AIM OF THE EXERCISE :: Somewhere below is a line with "Signal processing techniques" and, later, a line with "It is caused"; repeat those two lines and all the lines between them, exactly as they are.
*** Opening of MATERIAL PROVIDED ***
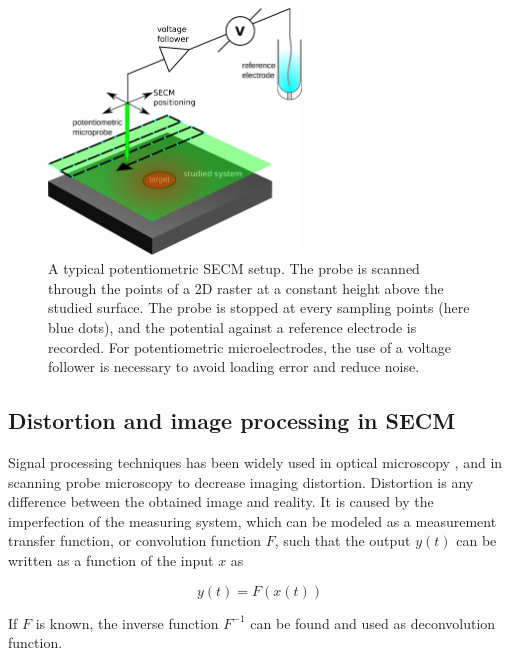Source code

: \begin{figure}[h]
\centering
\includegraphics[width=0.6\textwidth]{img/theory/secm.eps}
\caption[A typical potentiometric SECM setup.]{A typical potentiometric SECM setup.
The probe is scanned through the points of a 2D raster at a constant height above the studied surface.
The probe is stopped at every sampling points (here blue dots), and the potential against a reference electrode is recorded.
For potentiometric microelectrodes, the use of a voltage follower is necessary to avoid loading error and reduce noise.}
\label{fig:secm}
\end{figure}




\subsection{Distortion and image processing in SECM}
Signal processing techniques has been widely used in optical microscopy \cite{schrader1996potential}, and in scanning probe microscopy to decrease imaging distortion.
Distortion is any difference between the obtained image and reality.
It is caused by the imperfection of the measuring system, which can be modeled as a measurement transfer function, or convolution function $F$, such that the output $y(t)$ can be written as a function of the input $x$ as

\begin{equation}
\label{convolution}
        y(t) = F(x(t))
\end{equation}

If $F$ is known, the inverse function $F^{-1}$ can be found and used as deconvolution function.

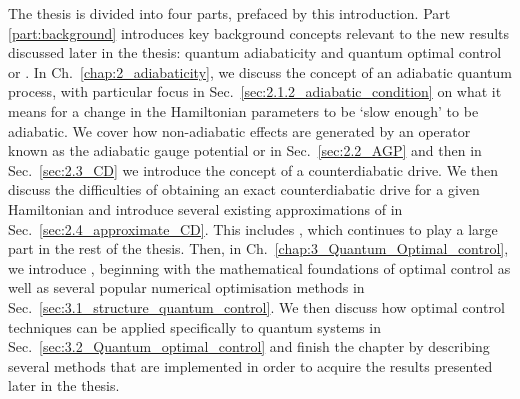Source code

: The thesis is divided into four parts, prefaced by this introduction. Part \ref{part:background} introduces key background concepts relevant to the new results discussed later in the thesis: quantum adiabaticity and quantum optimal control or . In Ch.~\ref{chap:2_adiabaticity}, we discuss the concept of an adiabatic quantum process, with particular focus in Sec.~\ref{sec:2.1.2_adiabatic_condition} on what it means for a change in the Hamiltonian parameters to be `slow enough' to be adiabatic. We cover how non-adiabatic effects are generated by an operator known as the adiabatic gauge potential or  in Sec.~\ref{sec:2.2_AGP} and then in Sec.~\ref{sec:2.3_CD} we introduce the concept of a counterdiabatic drive. We then discuss the difficulties of obtaining an exact counterdiabatic drive for a given Hamiltonian and introduce several existing approximations of  in Sec.~\ref{sec:2.4_approximate_CD}. This includes , which continues to play a large part in the rest of the thesis. Then, in Ch.~\ref{chap:3_Quantum_Optimal_control}, we introduce , beginning with the mathematical foundations of optimal control as well as several popular numerical optimisation methods in Sec.~\ref{sec:3.1_structure_quantum_control}. We then discuss how optimal control techniques can be applied specifically to quantum systems in Sec.~\ref{sec:3.2_Quantum_optimal_control} and finish the chapter by describing several  methods that are implemented in order to acquire the results presented later in the thesis.

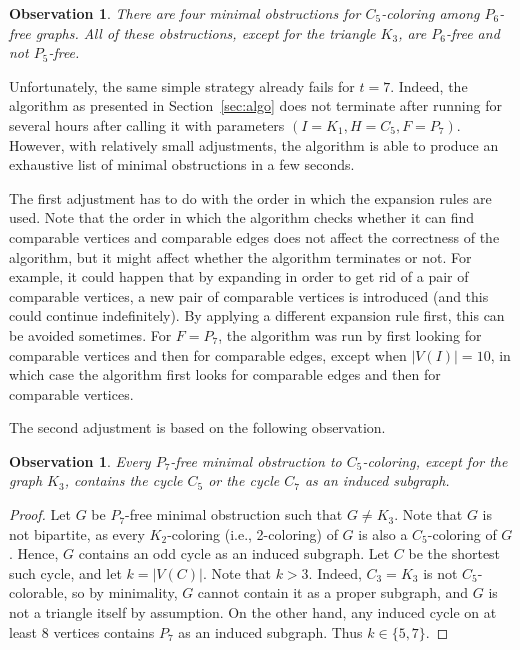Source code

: \documentclass[11pt,a4paper]{article}
\theoremstyle{mystyle}
\newtheorem{observation}[theorem]{Observation}
\begin{document}
\begin{observation}
There are four minimal obstructions for $C_5$-coloring among $P_6$-free graphs.
All of these obstructions, except for the triangle $K_3$, are $P_6$-free and not $P_5$-free.
\end{observation}

Unfortunately, the same simple strategy already fails for $t=7$.
Indeed, the algorithm as presented in Section~\ref{sec:algo} does not terminate after running for several hours after calling it with parameters $(I=K_1, H=C_5, F=P_7)$. However, with relatively small adjustments, the algorithm is able to produce an exhaustive list of minimal obstructions in a few seconds. 

The first adjustment has to do with the order in which the expansion rules are used. Note that the order in which the algorithm checks whether it can find comparable vertices and comparable edges does not affect the correctness of the algorithm, but it might affect whether the algorithm terminates or not. 
For example, it could happen that by expanding in order to get rid of a pair of comparable vertices, a new pair of comparable vertices is introduced (and this could continue indefinitely). By applying a different expansion rule first, this can be avoided sometimes. For $F=P_7$, the algorithm was run by first looking for comparable vertices and then for comparable edges, except when $|V(I)|=10$, in which case the algorithm first looks for comparable edges and then for comparable vertices.

The second adjustment is based on the following observation.

\begin{observation}\label{obs:p7start}
Every $P_7$-free minimal obstruction to $C_5$-coloring, except for the graph $K_3$, contains the cycle $C_5$ or the cycle $C_7$ as an induced subgraph.
\end{observation}
\begin{proof}
Let $G$ be $P_7$-free minimal obstruction such that $G \neq K_3$.
Note that $G$ is not bipartite, as every $K_2$-coloring (i.e., 2-coloring) of $G$ is also a $C_5$-coloring of $G$.
Hence, $G$ contains an odd cycle as an induced subgraph. Let $C$ be the shortest such cycle, and let $k = |V(C)|$.
Note that $k > 3$. Indeed, $C_3 = K_3$ is not $C_5$-colorable, so by minimality, $G$ cannot contain it as a proper subgraph, and $G$ is not a triangle itself by assumption.
On the other hand, any induced cycle on at least $8$ vertices contains $P_7$ as an induced subgraph.
Thus $k \in \{5,7\}$.
\end{proof}
\end{document}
*** Close of MATERIAL PROVIDED ***
REPLY ::
Signal processing techniques has been widely used in optical microscopy \cite{schrader1996potential}, and in scanning probe microscopy to decrease imaging distortion.
Distortion is any difference between the obtained image and reality.
It is caused by the imperfection of the measuring system, which can be modeled as a measurement transfer function, or convolution function $F$, such that the output $y(t)$ can be written as a function of the input $x$ as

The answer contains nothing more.